━━ DATA EXTRACT
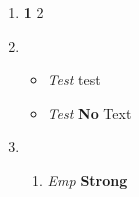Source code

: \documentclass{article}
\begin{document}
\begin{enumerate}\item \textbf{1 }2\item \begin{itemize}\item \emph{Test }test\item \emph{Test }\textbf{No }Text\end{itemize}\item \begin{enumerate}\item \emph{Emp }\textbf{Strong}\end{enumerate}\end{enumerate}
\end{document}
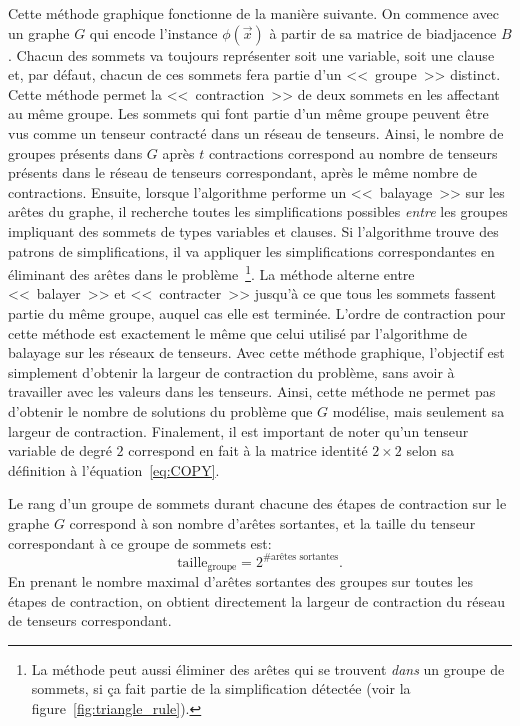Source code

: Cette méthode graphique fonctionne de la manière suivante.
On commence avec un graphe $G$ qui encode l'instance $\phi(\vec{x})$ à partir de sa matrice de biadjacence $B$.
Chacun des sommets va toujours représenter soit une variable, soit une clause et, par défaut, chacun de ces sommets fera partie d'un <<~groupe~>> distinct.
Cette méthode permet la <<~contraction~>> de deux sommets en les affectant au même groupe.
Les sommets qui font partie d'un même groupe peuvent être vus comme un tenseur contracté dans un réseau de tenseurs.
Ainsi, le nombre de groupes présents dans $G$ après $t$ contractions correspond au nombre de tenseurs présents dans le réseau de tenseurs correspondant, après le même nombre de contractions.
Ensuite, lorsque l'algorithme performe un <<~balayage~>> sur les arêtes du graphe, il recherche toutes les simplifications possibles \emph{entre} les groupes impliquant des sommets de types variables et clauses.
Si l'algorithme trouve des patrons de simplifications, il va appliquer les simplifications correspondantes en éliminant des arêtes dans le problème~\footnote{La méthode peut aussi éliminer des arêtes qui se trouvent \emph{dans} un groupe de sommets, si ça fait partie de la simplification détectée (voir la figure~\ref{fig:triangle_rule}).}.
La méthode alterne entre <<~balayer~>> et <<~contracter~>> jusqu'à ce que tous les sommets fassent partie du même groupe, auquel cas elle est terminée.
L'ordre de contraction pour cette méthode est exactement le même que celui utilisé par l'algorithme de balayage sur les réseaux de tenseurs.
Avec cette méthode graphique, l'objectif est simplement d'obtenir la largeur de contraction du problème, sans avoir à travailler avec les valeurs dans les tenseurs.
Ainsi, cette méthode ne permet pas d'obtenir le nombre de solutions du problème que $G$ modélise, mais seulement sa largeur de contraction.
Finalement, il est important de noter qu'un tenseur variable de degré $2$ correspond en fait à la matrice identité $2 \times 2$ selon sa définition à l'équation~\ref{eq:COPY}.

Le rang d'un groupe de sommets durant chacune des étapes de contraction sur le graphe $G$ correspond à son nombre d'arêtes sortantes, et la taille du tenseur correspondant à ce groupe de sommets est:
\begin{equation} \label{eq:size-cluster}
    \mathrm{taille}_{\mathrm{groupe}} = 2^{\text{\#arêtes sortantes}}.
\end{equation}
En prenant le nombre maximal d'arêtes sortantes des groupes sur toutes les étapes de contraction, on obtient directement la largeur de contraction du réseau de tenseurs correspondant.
━━━━
PROBLEM STATEMENT »
The data must be reproduced exactly, and no picture may appear in the copy.

OUTPUT OF THE EXERCISE »
Source code

: \documentclass{article}
\begin{document}
\begin{enumerate}\item \textbf{1 }2\item \begin{itemize}\item \emph{Test }test\item \emph{Test }\textbf{No }Text\end{itemize}\item \begin{enumerate}\item \emph{Emp }\textbf{Strong}\end{enumerate}\end{enumerate}
\end{document}
Source code

: Cette méthode graphique fonctionne de la manière suivante.
On commence avec un graphe $G$ qui encode l'instance $\phi(\vec{x})$ à partir de sa matrice de biadjacence $B$.
Chacun des sommets va toujours représenter soit une variable, soit une clause et, par défaut, chacun de ces sommets fera partie d'un <<~groupe~>> distinct.
Cette méthode permet la <<~contraction~>> de deux sommets en les affectant au même groupe.
Les sommets qui font partie d'un même groupe peuvent être vus comme un tenseur contracté dans un réseau de tenseurs.
Ainsi, le nombre de groupes présents dans $G$ après $t$ contractions correspond au nombre de tenseurs présents dans le réseau de tenseurs correspondant, après le même nombre de contractions.
Ensuite, lorsque l'algorithme performe un <<~balayage~>> sur les arêtes du graphe, il recherche toutes les simplifications possibles \emph{entre} les groupes impliquant des sommets de types variables et clauses.
Si l'algorithme trouve des patrons de simplifications, il va appliquer les simplifications correspondantes en éliminant des arêtes dans le problème~\footnote{La méthode peut aussi éliminer des arêtes qui se trouvent \emph{dans} un groupe de sommets, si ça fait partie de la simplification détectée (voir la figure~\ref{fig:triangle_rule}).}.
La méthode alterne entre <<~balayer~>> et <<~contracter~>> jusqu'à ce que tous les sommets fassent partie du même groupe, auquel cas elle est terminée.
L'ordre de contraction pour cette méthode est exactement le même que celui utilisé par l'algorithme de balayage sur les réseaux de tenseurs.
Avec cette méthode graphique, l'objectif est simplement d'obtenir la largeur de contraction du problème, sans avoir à travailler avec les valeurs dans les tenseurs.
Ainsi, cette méthode ne permet pas d'obtenir le nombre de solutions du problème que $G$ modélise, mais seulement sa largeur de contraction.
Finalement, il est important de noter qu'un tenseur variable de degré $2$ correspond en fait à la matrice identité $2 \times 2$ selon sa définition à l'équation~\ref{eq:COPY}.

Le rang d'un groupe de sommets durant chacune des étapes de contraction sur le graphe $G$ correspond à son nombre d'arêtes sortantes, et la taille du tenseur correspondant à ce groupe de sommets est:
\begin{equation} \label{eq:size-cluster}
    \mathrm{taille}_{\mathrm{groupe}} = 2^{\text{\#arêtes sortantes}}.
\end{equation}
En prenant le nombre maximal d'arêtes sortantes des groupes sur toutes les étapes de contraction, on obtient directement la largeur de contraction du réseau de tenseurs correspondant.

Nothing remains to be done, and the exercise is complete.